Alex de la Iglesia ritorna in grande con una storia senza limiti di immaginazione

Balada triste de trompeta

08.09.2010 - Autore: Andrea D'Addio
Due clown ridono su uno sfondo nero. Poco dopo saranno catapultati, con tanto di fucile e machete, dentro la guerra civile spagnola, accanto ai repubblicani senza neanche avere il tempo di cambiarsi. L’esito è quello che possiamo immaginare, ma ciò che interessa a De la Iglesia non è questo, bensì raccontarci la vita del figlio di uno dei due pagliacci. Come il nonno e il padre, anche lui è destinato a lavorare nel circo, ma la tragedia che si porta nel cuore lo segna irrimediabilmente. Nella normale ripartizione dei ruoli dei pagliacci, il mattacchione e il triste, lui decide di essere il secondo. Non potrebbe fare altrimenti, non fa ridere. Peccato però che il suo compagno di scena sia un violento a cui finisce con il contendere anche la donna, una vera e propria femme fatale. Le conseguenze del loro contrasto saranno più cruente che mai.

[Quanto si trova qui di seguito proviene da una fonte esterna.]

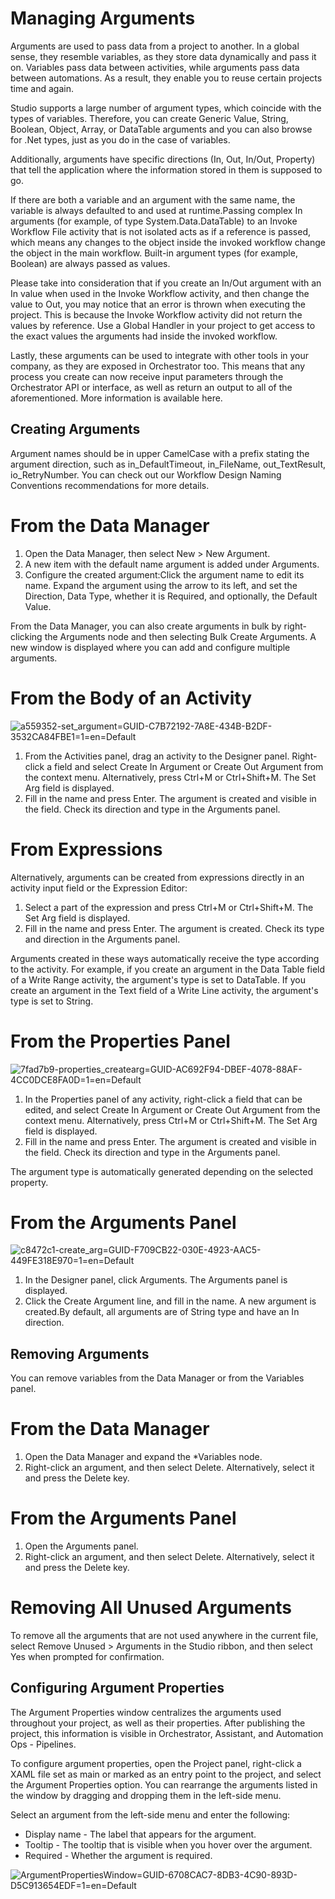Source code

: ﻿# Managing Arguments

Arguments are used to pass data from a project to another. In a global sense, they resemble
      variables, as they store data dynamically and pass it on. Variables pass data between
      activities, while arguments pass data between automations. As a result, they enable you to
      reuse certain projects time and again.

Studio supports a large number of argument types, which coincide with the types of variables.
      Therefore, you can create Generic Value, String, Boolean, Object, Array, or DataTable
      arguments and you can also browse for .Net types, just as you do in the case of variables.

Additionally, arguments have specific directions (In, Out, In/Out, Property) that tell
      the application where the information stored in them is supposed to go.

If there are both a variable and
          an argument with the same name, the variable is always defaulted to and used at
          runtime.Passing complex In arguments (for
          example, of type System.Data.DataTable) to an Invoke Workflow File activity that is not isolated acts as if a reference
          is passed, which means any changes to the object inside the invoked workflow change the
          object in the main workflow. Built-in argument types (for example, Boolean) are
          always passed as values.

Please take into consideration that if you create an In/Out argument with an In value when
      used in the Invoke Workflow activity, and then change the value to Out, you may notice
      that an error is thrown when executing the project. This is because the Invoke Workflow
      activity did not return the values by reference. Use a Global
          Handler in your project to get access to the exact values the arguments had
      inside the invoked workflow.

Lastly, these arguments can be used to integrate with other tools in your company, as they
      are exposed in Orchestrator too. This means that any process you create can now receive input
      parameters through the Orchestrator API or interface, as well as return an output to all of
      the aforementioned. More information is available here.

## Creating Arguments

Argument names should be in upper CamelCase with a prefix stating the argument direction, such as in_DefaultTimeout, in_FileName, out_TextResult, io_RetryNumber. You can check out our Workflow Design Naming Conventions recommendations for more details.

# From the Data Manager

1. Open the Data Manager, then select New > New Argument.
2. A new item with the default name argument is added under Arguments.
3. Configure the created argument:Click the argument name to edit its name. Expand the argument using the arrow to its left, and set the Direction, Data Type, whether it is Required, and optionally, the Default Value.

From the Data Manager, you can also create arguments in bulk by right-clicking the Arguments node and then selecting Bulk Create Arguments. A new window is displayed where you can add and configure multiple arguments.

# From the Body of an Activity

![a559352-set_argument=GUID-C7B72192-7A8E-434B-B2DF-3532CA84FBE1=1=en=Default](/images/a559352-set_argument=GUID-C7B72192-7A8E-434B-B2DF-3532CA84FBE1=1=en=Default.png)

1. From the Activities panel, drag an activity to the Designer panel. Right-click a field and select Create In Argument or Create Out Argument from the context menu. Alternatively, press Ctrl+M or Ctrl+Shift+M. The Set Arg field is displayed.
2. Fill in the name and press Enter. The argument is created and visible in the field. Check its direction and type in the Arguments panel.

# From Expressions

Alternatively, arguments can be created from expressions directly in an activity input field or the Expression Editor:

1. Select a part of the expression and press Ctrl+M or Ctrl+Shift+M. The Set Arg field is displayed.
2. Fill in the name and press Enter. The argument is created. Check its type and direction in the Arguments panel.

Arguments created in these ways automatically receive the type according to the activity. For example, if you create an argument in the Data Table field of a Write Range activity, the argument's type is set to DataTable. If you create an argument in the Text field of a Write Line activity, the argument's type is set to String.

# From the Properties Panel

![7fad7b9-properties_createarg=GUID-AC692F94-DBEF-4078-88AF-4CC0DCE8FA0D=1=en=Default](/images/7fad7b9-properties_createarg=GUID-AC692F94-DBEF-4078-88AF-4CC0DCE8FA0D=1=en=Default.png)

1. In the Properties panel of any activity, right-click a field that can be edited, and select Create In Argument or Create Out Argument from the context menu. Alternatively, press Ctrl+M or Ctrl+Shift+M. The Set Arg field is displayed.
2. Fill in the name and press Enter. The argument is created and visible in the field. Check its direction and type in the Arguments panel.

The argument type is automatically generated depending on the selected property.

# From the Arguments Panel

![c8472c1-create_arg=GUID-F709CB22-030E-4923-AAC5-449FE318E970=1=en=Default](/images/c8472c1-create_arg=GUID-F709CB22-030E-4923-AAC5-449FE318E970=1=en=Default.png)

1. In the Designer panel, click Arguments. The Arguments panel is displayed.
2. Click the Create Argument line, and fill in the name. A new argument is created.By default, all arguments are of String type and have an In direction.


## Removing Arguments

You can remove variables from the Data Manager or from the Variables panel.

# From the Data Manager

1. Open the Data Manager and expand the *Variables node.
2. Right-click an argument, and then select Delete. Alternatively, select it and press the Delete key.

# From the Arguments Panel

1. Open the Arguments panel.
2. Right-click an argument, and then select Delete. Alternatively, select it and press the Delete key.

# Removing All Unused Arguments

To remove all the arguments that are not used anywhere in the current file, select Remove Unused > Arguments in the Studio ribbon, and then select Yes when prompted for confirmation.


## Configuring Argument Properties

The Argument Properties window centralizes the arguments used throughout your
            project, as well as their properties. After publishing the project, this information is
            visible in Orchestrator, Assistant, and Automation Ops - Pipelines.

To configure argument properties, open the Project panel, right-click a XAML file
            set as main or marked as an entry point to the project, and select the Argument
                Properties option. You can rearrange the arguments listed in the window by
            dragging and dropping them in the left-side menu.

Select an argument from the left-side menu and enter the following:

* Display name - The label that appears for the argument.
* Tooltip - The tooltip that is visible when you hover over the
                    argument.
* Required - Whether the
                    argument is required.

![ArgumentPropertiesWindow=GUID-6708CAC7-8DB3-4C90-893D-D5C913654EDF=1=en=Default](/images/ArgumentPropertiesWindow=GUID-6708CAC7-8DB3-4C90-893D-D5C913654EDF=1=en=Default.png)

Descritta così la “Balada triste de trompeta”, titolo tratto dalla quasi omonima canzone del cantante Raphael (“La balada de trompeta”), potrebbe anche sembrare un film lineare. Ed invece lo stile grottesco con cui de la Iglesia ci ha abituati (suoi “Azione Mutante”, “Crimen Perfecto”) qui raggiunge livelli di surrealismo davvero quasi inimmaginabili. Il ritmo è più spedito che mai, non c’è un attimo per fare riposare gli occhi o rallentare il battito del cuore, i ruoli dei personaggi, buoni, cattivi, vittime, carnefici, si rincorrono e scambiano continuamente senza dare punti di riferimento allo spettatore, tanto che persino El caudillo è mostrato durante un atto di misericordia.. Da persone normali a mostri, così come già gli entusiasmanti titoli di testa indicano giocando con i volti della cultura popolare spagnola e occidentale in generale. La generazione che crebbe con Franco non potrà sorridere mai, se non di beffa, se non nell’eco della vendetta.

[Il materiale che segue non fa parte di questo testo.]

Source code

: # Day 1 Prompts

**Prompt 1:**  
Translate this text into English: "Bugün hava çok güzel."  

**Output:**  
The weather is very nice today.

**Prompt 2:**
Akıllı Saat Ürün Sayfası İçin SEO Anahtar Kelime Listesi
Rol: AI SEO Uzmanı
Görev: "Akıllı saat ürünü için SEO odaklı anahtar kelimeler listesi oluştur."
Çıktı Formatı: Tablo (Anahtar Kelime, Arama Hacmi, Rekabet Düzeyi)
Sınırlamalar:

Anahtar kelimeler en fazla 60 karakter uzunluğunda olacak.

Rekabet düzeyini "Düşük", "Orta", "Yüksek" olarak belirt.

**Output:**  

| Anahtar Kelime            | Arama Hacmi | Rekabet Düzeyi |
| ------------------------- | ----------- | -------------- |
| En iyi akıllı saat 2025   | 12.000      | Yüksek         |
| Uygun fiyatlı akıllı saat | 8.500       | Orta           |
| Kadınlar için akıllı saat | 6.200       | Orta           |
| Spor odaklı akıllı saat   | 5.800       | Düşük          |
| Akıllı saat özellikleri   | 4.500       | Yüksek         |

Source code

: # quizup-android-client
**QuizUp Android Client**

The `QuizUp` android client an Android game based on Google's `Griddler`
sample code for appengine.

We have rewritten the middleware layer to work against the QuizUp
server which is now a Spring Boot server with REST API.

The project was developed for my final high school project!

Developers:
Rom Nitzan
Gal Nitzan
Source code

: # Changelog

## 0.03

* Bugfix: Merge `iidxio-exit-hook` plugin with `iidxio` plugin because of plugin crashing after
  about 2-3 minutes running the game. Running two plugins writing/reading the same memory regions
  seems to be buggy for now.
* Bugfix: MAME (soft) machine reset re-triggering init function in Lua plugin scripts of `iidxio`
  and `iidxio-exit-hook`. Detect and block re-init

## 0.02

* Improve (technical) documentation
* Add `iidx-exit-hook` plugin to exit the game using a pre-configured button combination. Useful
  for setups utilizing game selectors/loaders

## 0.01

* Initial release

La storia vera della caduta del franchismo si fonde con la storia dei personaggi. Il citazionismo è continuo. Se si parla di atmosfere, Pasolini, Jodorowsky, Bunuel, alla lontana anche Fellini e Burton. Se andiamo sulle citazioni filmiche, c’è un po’ tutto il cinema (in particolare horror, da King Kong ad Hannibal Lecter, passando Charlie Chaplin, It e tanti altri. Per chi conosce la cultura spagnola i riferimenti storici e legati alla cultura popolare spagnola saranno sicuramente più chiari e ironici di quanto appaiano ad uno spettatore mediamente informato, e questo testimonia la capacità di de La Iglesia di lavorare su più piani narrativi e concettuali. Purtroppo che dopo novanta minuti di straordinaria tensione, il film ruoti un po’ troppo su sé stesso, tenti a strafare invece che chiudere questo sogno impazzito. La scena finale, quantomeno, fa risalire l’attenzione e chiude come si deve uno dei migliori film del festival di Venezia  (per la straordinaria potenza e originalità visiva) dove è in concorso e sicuramente riceverà l’applauso di Quentin Tarantino, presidente di giuria.